▸ To do
Pictures stay out; everything else in the listing below is to be restated word for word.

▸ Input for this task
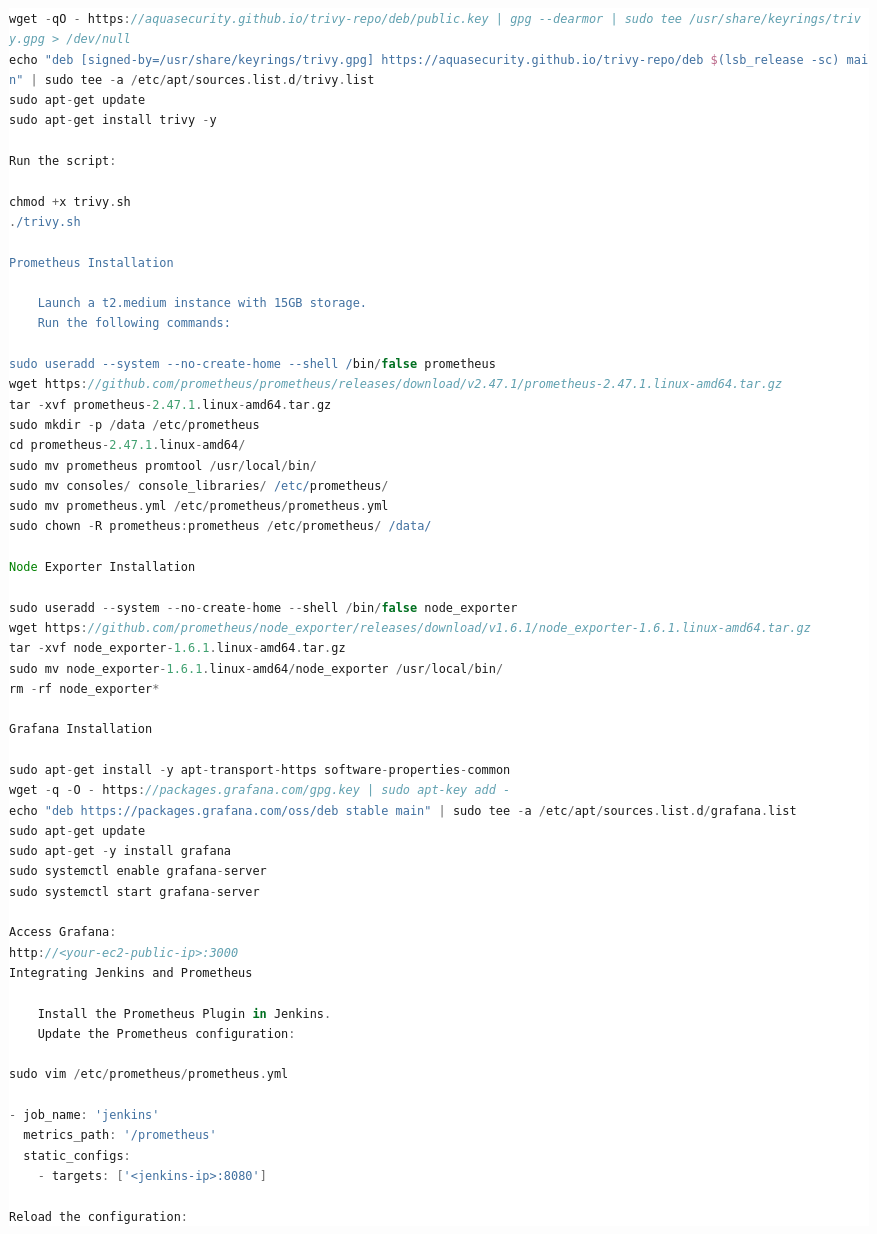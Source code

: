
 ```groovy
wget -qO - https://aquasecurity.github.io/trivy-repo/deb/public.key | gpg --dearmor | sudo tee /usr/share/keyrings/trivy.gpg > /dev/null
echo "deb [signed-by=/usr/share/keyrings/trivy.gpg] https://aquasecurity.github.io/trivy-repo/deb $(lsb_release -sc) main" | sudo tee -a /etc/apt/sources.list.d/trivy.list
sudo apt-get update
sudo apt-get install trivy -y

Run the script:

chmod +x trivy.sh
./trivy.sh

Prometheus Installation

    Launch a t2.medium instance with 15GB storage.
    Run the following commands:

sudo useradd --system --no-create-home --shell /bin/false prometheus
wget https://github.com/prometheus/prometheus/releases/download/v2.47.1/prometheus-2.47.1.linux-amd64.tar.gz
tar -xvf prometheus-2.47.1.linux-amd64.tar.gz
sudo mkdir -p /data /etc/prometheus
cd prometheus-2.47.1.linux-amd64/
sudo mv prometheus promtool /usr/local/bin/
sudo mv consoles/ console_libraries/ /etc/prometheus/
sudo mv prometheus.yml /etc/prometheus/prometheus.yml
sudo chown -R prometheus:prometheus /etc/prometheus/ /data/

Node Exporter Installation

sudo useradd --system --no-create-home --shell /bin/false node_exporter
wget https://github.com/prometheus/node_exporter/releases/download/v1.6.1/node_exporter-1.6.1.linux-amd64.tar.gz
tar -xvf node_exporter-1.6.1.linux-amd64.tar.gz
sudo mv node_exporter-1.6.1.linux-amd64/node_exporter /usr/local/bin/
rm -rf node_exporter*

Grafana Installation

sudo apt-get install -y apt-transport-https software-properties-common
wget -q -O - https://packages.grafana.com/gpg.key | sudo apt-key add -
echo "deb https://packages.grafana.com/oss/deb stable main" | sudo tee -a /etc/apt/sources.list.d/grafana.list
sudo apt-get update
sudo apt-get -y install grafana
sudo systemctl enable grafana-server
sudo systemctl start grafana-server

Access Grafana:
http://<your-ec2-public-ip>:3000
Integrating Jenkins and Prometheus

    Install the Prometheus Plugin in Jenkins.
    Update the Prometheus configuration:

sudo vim /etc/prometheus/prometheus.yml

- job_name: 'jenkins'
  metrics_path: '/prometheus'
  static_configs:
    - targets: ['<jenkins-ip>:8080']

Reload the configuration:
```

▸ Exercise answer
Source code

:
 ```groovy
wget -qO - https://aquasecurity.github.io/trivy-repo/deb/public.key | gpg --dearmor | sudo tee /usr/share/keyrings/trivy.gpg > /dev/null
echo "deb [signed-by=/usr/share/keyrings/trivy.gpg] https://aquasecurity.github.io/trivy-repo/deb $(lsb_release -sc) main" | sudo tee -a /etc/apt/sources.list.d/trivy.list
sudo apt-get update
sudo apt-get install trivy -y

Run the script:

chmod +x trivy.sh
./trivy.sh

Prometheus Installation

    Launch a t2.medium instance with 15GB storage.
    Run the following commands:

sudo useradd --system --no-create-home --shell /bin/false prometheus
wget https://github.com/prometheus/prometheus/releases/download/v2.47.1/prometheus-2.47.1.linux-amd64.tar.gz
tar -xvf prometheus-2.47.1.linux-amd64.tar.gz
sudo mkdir -p /data /etc/prometheus
cd prometheus-2.47.1.linux-amd64/
sudo mv prometheus promtool /usr/local/bin/
sudo mv consoles/ console_libraries/ /etc/prometheus/
sudo mv prometheus.yml /etc/prometheus/prometheus.yml
sudo chown -R prometheus:prometheus /etc/prometheus/ /data/

Node Exporter Installation

sudo useradd --system --no-create-home --shell /bin/false node_exporter
wget https://github.com/prometheus/node_exporter/releases/download/v1.6.1/node_exporter-1.6.1.linux-amd64.tar.gz
tar -xvf node_exporter-1.6.1.linux-amd64.tar.gz
sudo mv node_exporter-1.6.1.linux-amd64/node_exporter /usr/local/bin/
rm -rf node_exporter*

Grafana Installation

sudo apt-get install -y apt-transport-https software-properties-common
wget -q -O - https://packages.grafana.com/gpg.key | sudo apt-key add -
echo "deb https://packages.grafana.com/oss/deb stable main" | sudo tee -a /etc/apt/sources.list.d/grafana.list
sudo apt-get update
sudo apt-get -y install grafana
sudo systemctl enable grafana-server
sudo systemctl start grafana-server

Access Grafana:
http://<your-ec2-public-ip>:3000
Integrating Jenkins and Prometheus

    Install the Prometheus Plugin in Jenkins.
    Update the Prometheus configuration:

sudo vim /etc/prometheus/prometheus.yml

- job_name: 'jenkins'
  metrics_path: '/prometheus'
  static_configs:
    - targets: ['<jenkins-ip>:8080']

Reload the configuration:
```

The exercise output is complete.